The leaders each expressed wishes for expanded services. Cordoba Sosa is hopeful that the consolidation will allow them to hire more promotoras, which are part-time staff that both FRCs hire to go out into the community, on a ground level, to spread information and awareness about available services. Deidre Ledford, Project MANA’s current executive director, looks forward to working in proactive solutions to community issues that the other groups specialize in like education and outreach, rather than what she calls reactive solutions to poverty like direct hunger alleviation. In the new group, Ledford’s role is still being defined, but she will be in charge of grants and facility operations.
The four individual coffers will be combined together, but the overall budget will increase, Bancroft said. The first year’s “transition budget” is still loosely defined, he said, and nothing financial will be set in stone “until we’re living in it.”
“It’ll take us a year to grow into our new budget and really have a grasp of everything involved because there’s so many different grants and contracts with varying levels of complexity,” Bancroft said.
To display some measure of the scale of spending, Tahoe SAFE Alliance spent $2,258,983 on programs, while Project MANA’s budget was $688,248 in 2017/18 (according to each groups’ annual reports).
Part of the reason that the overall budget of the new organization will be higher than just the combined total is that all staff’s salaries will be brought up to a specific data-determined baseline, and they will receive a benefits package.
Bancroft acknowledged along with his future colleagues that the transition will not be seamless and that “there will be bumps in the road.”
He is excited and ready. “And I’m scared shitless too,” Bancroft said.
What’s in a Name?
As anyone who has christened a child, pet, or car knows, to name is thrilling yet often quite difficult. A name reflecting a broader mission is imperative. Several options are floating around like “Stronger Together,” “Resilient Tahoe,” or something relating to the concept of “thriving.” Ultimately, the board of the new organization will make the decision from a narrowed-down list of favorites.
“You want a name that’s easy to remember, that really means something to people that can be understood by non-English speakers,” Cordoba Sosa said. He discussed going back to something similar to his organization’s original name from its foundation in 1991, La Comunidad Unida. It welcomes the Latino community, which Cordoba Sosa estimates is roughly 70% of their current clientele, and it’s an easy cognate meaning “the united community.”

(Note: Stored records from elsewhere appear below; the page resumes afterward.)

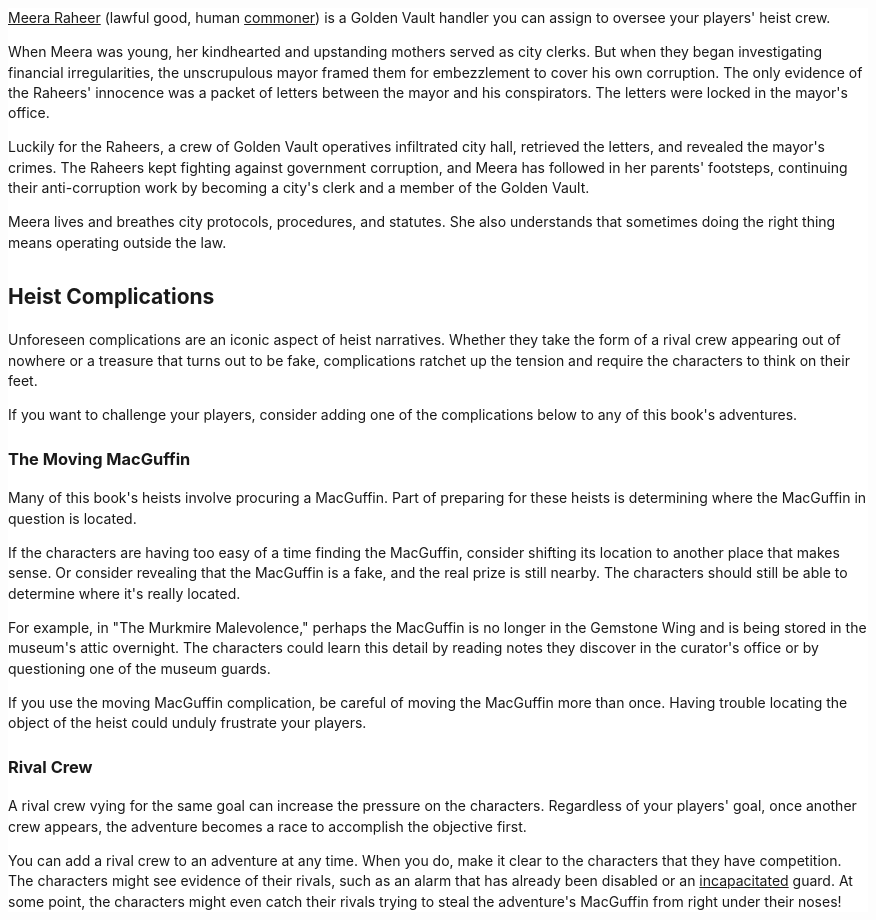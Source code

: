 [Meera Raheer](/3-Mechanics/CLI/Compendium/bestiary/npc/meera-raheer-kftgv.md) (lawful good, human [commoner](/3-Mechanics/CLI/Compendium/bestiary/humanoid/commoner.md)) is a Golden Vault handler you can assign to oversee your players' heist crew.

When Meera was young, her kindhearted and upstanding mothers served as city clerks. But when they began investigating financial irregularities, the unscrupulous mayor framed them for embezzlement to cover his own corruption. The only evidence of the Raheers' innocence was a packet of letters between the mayor and his conspirators. The letters were locked in the mayor's office.

Luckily for the Raheers, a crew of Golden Vault operatives infiltrated city hall, retrieved the letters, and revealed the mayor's crimes. The Raheers kept fighting against government corruption, and Meera has followed in her parents' footsteps, continuing their anti-corruption work by becoming a city's clerk and a member of the Golden Vault.

Meera lives and breathes city protocols, procedures, and statutes. She also understands that sometimes doing the right thing means operating outside the law.

## Heist Complications

Unforeseen complications are an iconic aspect of heist narratives. Whether they take the form of a rival crew appearing out of nowhere or a treasure that turns out to be fake, complications ratchet up the tension and require the characters to think on their feet.

If you want to challenge your players, consider adding one of the complications below to any of this book's adventures.

### The Moving MacGuffin

Many of this book's heists involve procuring a MacGuffin. Part of preparing for these heists is determining where the MacGuffin in question is located.

If the characters are having too easy of a time finding the MacGuffin, consider shifting its location to another place that makes sense. Or consider revealing that the MacGuffin is a fake, and the real prize is still nearby. The characters should still be able to determine where it's really located.

For example, in "The Murkmire Malevolence," perhaps the MacGuffin is no longer in the Gemstone Wing and is being stored in the museum's attic overnight. The characters could learn this detail by reading notes they discover in the curator's office or by questioning one of the museum guards.

If you use the moving MacGuffin complication, be careful of moving the MacGuffin more than once. Having trouble locating the object of the heist could unduly frustrate your players.

### Rival Crew

A rival crew vying for the same goal can increase the pressure on the characters. Regardless of your players' goal, once another crew appears, the adventure becomes a race to accomplish the objective first.

You can add a rival crew to an adventure at any time. When you do, make it clear to the characters that they have competition. The characters might see evidence of their rivals, such as an alarm that has already been disabled or an [incapacitated](/3-Mechanics/CLI/Rules/conditions.md#Incapacitated) guard. At some point, the characters might even catch their rivals trying to steal the adventure's MacGuffin from right under their noses!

Cordoba Sosa has one main priority: “I would really like a name that doesn’t have Tahoe/Truckee in it. That’s too restrictive, when you just mention an area. I wouldn’t include geography in the name.”
Overall, the process recalls the renaming of Tahoe SAFE Alliance, which highlighted how humans invariably struggle with change.
“It’s just part of the process; there’s a mourning component. Folks are attached to names, and names have identities,” Bancroft said. “I know when we moved away from Tahoe Women’s Services there were folks who were not so happy about that because that was the original name and there’s history and legacy and context within that, and so that is a challenge for folks to be able to let go of.”
Bancroft feels that the most important aspect of a healthy transition will involve “letting go, honoring, and moving and growing into the new entity.”
What’s important, Crimmens says, is that the new name “resonates well, most importantly with community members, so that they feel like we are still that welcoming, supportive place that they’ve known.”